PRINT December 2020


Cathy Park Hong’s Minor Feelings: An Asian American Reckoning

Photo: Brian Green

A well-aimed spear of a book, Cathy Park Hong’s Minor Feelings: An Asian American Reckoning (Penguin Random House) has as much to say about artistic interpretation as it does about the exhausting arithmetic faced by every human raced as Asian in America. Touching on topics such as credential accumulation, racial divides, and the complexities of ethnicity and transnational movement, this collection of essays quickly, if sometimes unevenly, articulates the pursuit of credibility whose stakes are nothing less than survival.
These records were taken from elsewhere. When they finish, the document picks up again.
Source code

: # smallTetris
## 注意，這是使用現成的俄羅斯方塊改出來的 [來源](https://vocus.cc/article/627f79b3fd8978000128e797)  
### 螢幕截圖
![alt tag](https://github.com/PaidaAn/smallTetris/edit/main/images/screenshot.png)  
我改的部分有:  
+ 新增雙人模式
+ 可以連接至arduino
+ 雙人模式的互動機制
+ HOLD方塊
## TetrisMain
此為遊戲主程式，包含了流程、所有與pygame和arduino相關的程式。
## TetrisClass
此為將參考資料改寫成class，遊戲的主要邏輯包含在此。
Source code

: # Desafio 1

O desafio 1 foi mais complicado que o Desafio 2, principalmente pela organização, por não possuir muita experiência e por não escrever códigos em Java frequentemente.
Evoking the just barely suppressed exasperation Adrian Piper displays in her marvelously unsettling 1988 work Cornered, Hong recounts some of the most egregious acts of anti-Asian violence in US history. But it is when she turns her powers of description on the harms inflicted beyond the reach of law, commonly presumed ethics, and even consciousness itself that the book is sharpest. In Hong’s account, being comfortable is practically counterrevolutionary; several moments made me recall the Korean word eoseolpeuda, which defies English translation but encompasses a para-abject mélange of “inadequate,” “clumsy,” “poor,” and “awkward.” Only when we confront this condition of eoseolpeuda—and the perpetual diminutions of self, pride, and even morality—can we begin to resist what Hong implies is the tendency to turn everything into an idea. Hong also makes a compelling case for biography without spectacle or histrionics: Her chapter on the murder of Theresa Hak Kyung Cha powerfully underscores representation as itself a form of life making that operates in parallel with the other experiences art generates. Indeed, Minor Feelings should be read not only for the spaces it helps create for thinking about what happens to “America” via the construct “Asian America,” but also for how urgently it calls on its readers to mind the gap between idea and world. 

Joan Kee is a professor in the History of Art at the University of Michigan and a contributing editor to Artforum. Her latest book is Models of Integrity: Art and Law in Post-Sixties America (University of California Press, 2019).